╭─ INPUT DATA

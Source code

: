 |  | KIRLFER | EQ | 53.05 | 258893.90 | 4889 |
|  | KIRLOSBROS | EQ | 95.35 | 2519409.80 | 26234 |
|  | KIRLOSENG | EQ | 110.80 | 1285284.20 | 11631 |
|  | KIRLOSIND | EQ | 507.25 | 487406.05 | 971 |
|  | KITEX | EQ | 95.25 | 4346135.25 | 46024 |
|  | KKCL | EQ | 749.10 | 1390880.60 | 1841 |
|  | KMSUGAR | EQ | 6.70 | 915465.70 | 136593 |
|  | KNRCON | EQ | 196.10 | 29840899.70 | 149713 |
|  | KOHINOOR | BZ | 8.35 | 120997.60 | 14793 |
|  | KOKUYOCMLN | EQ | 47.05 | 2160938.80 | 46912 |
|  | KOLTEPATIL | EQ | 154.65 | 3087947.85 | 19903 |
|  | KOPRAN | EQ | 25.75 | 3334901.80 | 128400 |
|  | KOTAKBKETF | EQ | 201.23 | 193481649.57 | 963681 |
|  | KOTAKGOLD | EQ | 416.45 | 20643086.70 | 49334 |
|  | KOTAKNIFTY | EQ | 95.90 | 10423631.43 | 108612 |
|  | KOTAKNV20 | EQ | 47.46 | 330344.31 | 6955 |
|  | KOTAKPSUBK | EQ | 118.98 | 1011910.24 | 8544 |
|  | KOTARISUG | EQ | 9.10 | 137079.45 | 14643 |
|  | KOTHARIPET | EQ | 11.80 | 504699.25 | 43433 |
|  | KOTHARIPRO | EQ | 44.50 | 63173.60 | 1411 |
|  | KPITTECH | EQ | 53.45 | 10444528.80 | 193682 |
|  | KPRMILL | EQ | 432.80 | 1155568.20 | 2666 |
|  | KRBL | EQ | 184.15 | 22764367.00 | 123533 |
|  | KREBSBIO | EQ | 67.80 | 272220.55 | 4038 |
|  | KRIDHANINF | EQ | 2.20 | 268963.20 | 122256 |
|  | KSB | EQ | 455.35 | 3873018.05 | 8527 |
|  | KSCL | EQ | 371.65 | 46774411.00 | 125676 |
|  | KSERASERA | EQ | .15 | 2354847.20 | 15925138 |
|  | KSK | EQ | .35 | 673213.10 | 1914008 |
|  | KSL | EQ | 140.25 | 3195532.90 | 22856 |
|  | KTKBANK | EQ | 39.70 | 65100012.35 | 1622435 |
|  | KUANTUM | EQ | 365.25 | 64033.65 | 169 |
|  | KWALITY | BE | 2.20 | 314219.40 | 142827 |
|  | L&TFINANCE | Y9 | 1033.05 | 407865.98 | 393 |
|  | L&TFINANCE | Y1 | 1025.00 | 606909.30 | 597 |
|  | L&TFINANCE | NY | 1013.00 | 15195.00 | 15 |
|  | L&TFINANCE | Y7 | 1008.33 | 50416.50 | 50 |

╰─

**HOW TO COMPLETE THIS TASK:**
Only the lines from the one that contains "15195.00 | 15 |" to the end of the entries above should be given again, exactly and in full.

**EXERCISE RESULT:**
|  | L&TFINANCE | NY | 1013.00 | 15195.00 | 15 |
|  | L&TFINANCE | Y7 | 1008.33 | 50416.50 | 50 |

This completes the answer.